• [What the exercise asks]: Please report each line of the data below that contains "Consolidated".

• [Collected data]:
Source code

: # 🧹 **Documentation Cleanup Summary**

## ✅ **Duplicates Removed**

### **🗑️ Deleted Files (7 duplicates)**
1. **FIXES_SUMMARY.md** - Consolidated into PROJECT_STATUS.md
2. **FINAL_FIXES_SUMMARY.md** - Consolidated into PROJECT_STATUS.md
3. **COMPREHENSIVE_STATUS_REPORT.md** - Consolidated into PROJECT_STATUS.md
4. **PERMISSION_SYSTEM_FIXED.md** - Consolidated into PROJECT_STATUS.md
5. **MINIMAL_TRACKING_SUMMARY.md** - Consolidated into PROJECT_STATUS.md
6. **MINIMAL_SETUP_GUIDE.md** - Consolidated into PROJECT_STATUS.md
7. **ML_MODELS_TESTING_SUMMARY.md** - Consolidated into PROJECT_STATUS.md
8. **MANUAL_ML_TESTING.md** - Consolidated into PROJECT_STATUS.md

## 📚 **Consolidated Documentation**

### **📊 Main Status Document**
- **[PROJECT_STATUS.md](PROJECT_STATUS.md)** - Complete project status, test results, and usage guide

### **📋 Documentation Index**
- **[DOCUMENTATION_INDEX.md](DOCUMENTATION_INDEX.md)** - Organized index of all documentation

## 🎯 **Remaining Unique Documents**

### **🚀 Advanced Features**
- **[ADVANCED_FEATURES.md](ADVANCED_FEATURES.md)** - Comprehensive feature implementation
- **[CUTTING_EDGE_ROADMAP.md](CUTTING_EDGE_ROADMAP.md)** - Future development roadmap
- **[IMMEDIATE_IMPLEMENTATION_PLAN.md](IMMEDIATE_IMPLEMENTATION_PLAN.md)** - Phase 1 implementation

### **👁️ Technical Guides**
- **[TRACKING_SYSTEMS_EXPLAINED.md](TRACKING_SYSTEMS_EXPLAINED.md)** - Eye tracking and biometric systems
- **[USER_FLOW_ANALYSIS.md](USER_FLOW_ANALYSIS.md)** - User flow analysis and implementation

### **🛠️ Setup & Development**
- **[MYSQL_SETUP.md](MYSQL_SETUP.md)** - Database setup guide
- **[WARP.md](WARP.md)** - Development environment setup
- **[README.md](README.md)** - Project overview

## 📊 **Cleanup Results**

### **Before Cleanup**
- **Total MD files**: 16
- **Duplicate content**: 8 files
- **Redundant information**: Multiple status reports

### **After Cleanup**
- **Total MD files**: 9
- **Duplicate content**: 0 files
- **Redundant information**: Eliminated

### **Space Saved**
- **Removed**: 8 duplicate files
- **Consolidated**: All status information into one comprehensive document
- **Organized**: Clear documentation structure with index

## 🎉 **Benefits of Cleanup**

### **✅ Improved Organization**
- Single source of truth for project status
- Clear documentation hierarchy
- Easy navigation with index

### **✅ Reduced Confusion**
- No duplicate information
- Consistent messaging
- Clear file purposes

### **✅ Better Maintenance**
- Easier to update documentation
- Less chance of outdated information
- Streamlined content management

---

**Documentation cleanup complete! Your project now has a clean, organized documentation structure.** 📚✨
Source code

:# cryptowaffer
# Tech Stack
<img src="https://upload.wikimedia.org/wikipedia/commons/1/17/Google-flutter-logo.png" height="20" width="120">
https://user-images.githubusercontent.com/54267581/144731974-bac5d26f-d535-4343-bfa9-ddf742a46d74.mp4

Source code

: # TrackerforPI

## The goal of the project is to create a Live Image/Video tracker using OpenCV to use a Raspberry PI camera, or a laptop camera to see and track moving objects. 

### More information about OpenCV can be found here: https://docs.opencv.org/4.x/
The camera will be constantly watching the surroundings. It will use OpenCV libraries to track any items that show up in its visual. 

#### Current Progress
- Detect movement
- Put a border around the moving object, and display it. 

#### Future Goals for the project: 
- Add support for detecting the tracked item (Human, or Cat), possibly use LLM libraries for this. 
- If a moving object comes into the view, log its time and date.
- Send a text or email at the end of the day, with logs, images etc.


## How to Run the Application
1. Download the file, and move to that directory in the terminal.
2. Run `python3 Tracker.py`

• [Exercise response]:
1. **FIXES_SUMMARY.md** - Consolidated into PROJECT_STATUS.md
2. **FINAL_FIXES_SUMMARY.md** - Consolidated into PROJECT_STATUS.md
3. **COMPREHENSIVE_STATUS_REPORT.md** - Consolidated into PROJECT_STATUS.md
4. **PERMISSION_SYSTEM_FIXED.md** - Consolidated into PROJECT_STATUS.md
5. **MINIMAL_TRACKING_SUMMARY.md** - Consolidated into PROJECT_STATUS.md
6. **MINIMAL_SETUP_GUIDE.md** - Consolidated into PROJECT_STATUS.md
7. **ML_MODELS_TESTING_SUMMARY.md** - Consolidated into PROJECT_STATUS.md
8. **MANUAL_ML_TESTING.md** - Consolidated into PROJECT_STATUS.md
## 📚 **Consolidated Documentation**
- **Consolidated**: All status information into one comprehensive document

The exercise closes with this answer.